Une réunion d'urgence du conseil d'administration a été ordonnée ce lundi afin de prendre les décisions qui s'imposent. Installer des barreaux dans les fenêtres? Couper dans les activités? Déménager? Autant de scénarios qui seront étudiés par les administrateurs.
Par ailleurs, un projet de cours de judo, en partenariat avec l'instructeur Philippe Davidson et la Fondation Canadian Tire, est désormais sur la glace, étant donné que l'administration doit mettre ses énergies et son temps à régler les problèmes liés à la sécurité.
La Maison des jeunes l'Accueil Jeunesse compte tout près de 300 membres. De ce nombre, 30 à 40 jeunes fréquentent l'organisme de façon hebdomadaire, voire même quotidienne.
Du côté de la Sûreté du Québec, on confirme avoir ouvert deux autres enquêtes autres que celle amorcée mardi en lien avec ce nouveau vol.
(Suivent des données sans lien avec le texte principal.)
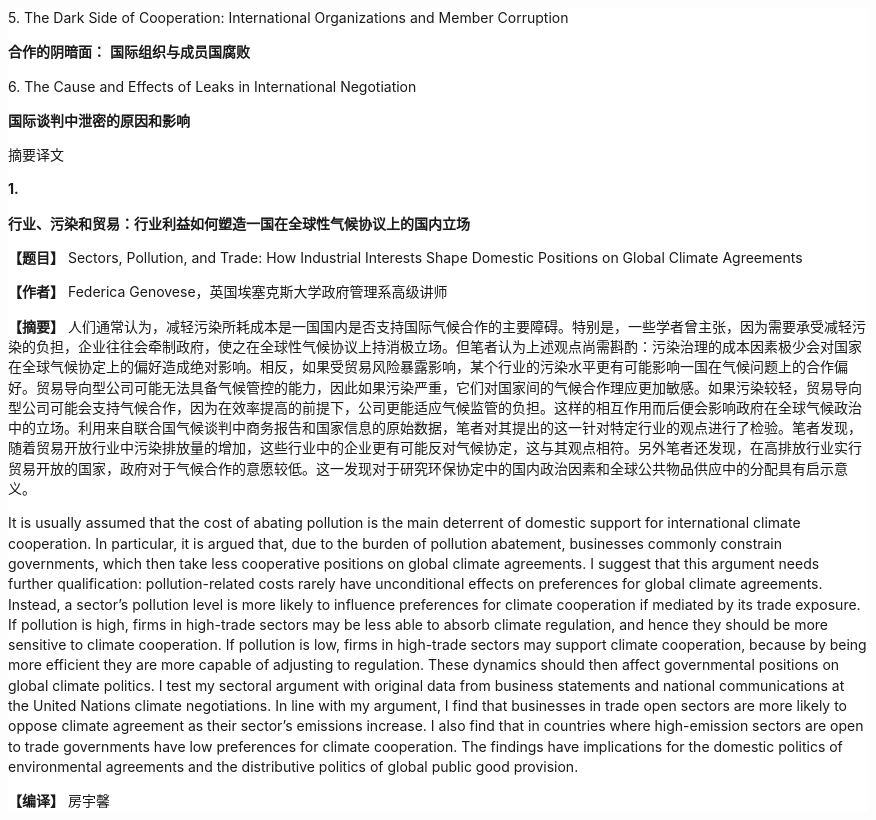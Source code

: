   

5\. The Dark Side of Cooperation: International Organizations and Member
Corruption

 **合作的阴暗面：** **国际组织与成员国腐败**

  

6\. The Cause and Effects of Leaks in International Negotiation

 **国际谈判中泄密的原因和影响**

摘要译文

  

 **1.**

 **行业、污染和贸易：行业利益如何塑造一国在全球性气候协议上的国内立场**  

 **【题目】** Sectors, Pollution, and Trade: How Industrial Interests Shape
Domestic Positions on Global Climate Agreements

 **【作者】** Federica Genovese，英国埃塞克斯大学政府管理系高级讲师

 **【摘要】**
人们通常认为，减轻污染所耗成本是一国国内是否支持国际气候合作的主要障碍。特别是，一些学者曾主张，因为需要承受减轻污染的负担，企业往往会牵制政府，使之在全球性气候协议上持消极立场。但笔者认为上述观点尚需斟酌：污染治理的成本因素极少会对国家在全球气候协定上的偏好造成绝对影响。相反，如果受贸易风险暴露影响，某个行业的污染水平更有可能影响一国在气候问题上的合作偏好。贸易导向型公司可能无法具备气候管控的能力，因此如果污染严重，它们对国家间的气候合作理应更加敏感。如果污染较轻，贸易导向型公司可能会支持气候合作，因为在效率提高的前提下，公司更能适应气候监管的负担。这样的相互作用而后便会影响政府在全球气候政治中的立场。利用来自联合国气候谈判中商务报告和国家信息的原始数据，笔者对其提出的这一针对特定行业的观点进行了检验。笔者发现，随着贸易开放行业中污染排放量的增加，这些行业中的企业更有可能反对气候协定，这与其观点相符。另外笔者还发现，在高排放行业实行贸易开放的国家，政府对于气候合作的意愿较低。这一发现对于研究环保协定中的国内政治因素和全球公共物品供应中的分配具有启示意义。

  

It is usually assumed that the cost of abating pollution is the main deterrent
of domestic support for international climate cooperation. In particular, it
is argued that, due to the burden of pollution abatement, businesses commonly
constrain governments, which then take less cooperative positions on global
climate agreements. I suggest that this argument needs further qualification:
pollution-related costs rarely have unconditional effects on preferences for
global climate agreements. Instead, a sector’s pollution level is more likely
to influence preferences for climate cooperation if mediated by its trade
exposure. If pollution is high, firms in high-trade sectors may be less able
to absorb climate regulation, and hence they should be more sensitive to
climate cooperation. If pollution is low, firms in high-trade sectors may
support climate cooperation, because by being more efficient they are more
capable of adjusting to regulation. These dynamics should then affect
governmental positions on global climate politics. I test my sectoral argument
with original data from business statements and national communications at the
United Nations climate negotiations. In line with my argument, I find that
businesses in trade open sectors are more likely to oppose climate agreement
as their sector’s emissions increase. I also find that in countries where
high-emission sectors are open to trade governments have low preferences for
climate cooperation. The findings have implications for the domestic politics
of environmental agreements and the distributive politics of global public
good provision.

 **【编译】** 房宇馨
Des événements survenus en juin et en septembre ont en effet été confirmés par la SQ. L'un d'eux a mené à l'arrestation de deux jeunes de 12 et 13 ans, qui ont été condamnés à des travaux communautaires en décembre dernier.
La porte-parole de la SQ, Éloïse Cossette, signale que toute personne possédant de l'information sur l'événement survenu dans la nuit de lundi à mardi doit téléphoner au 1-800-659-4264.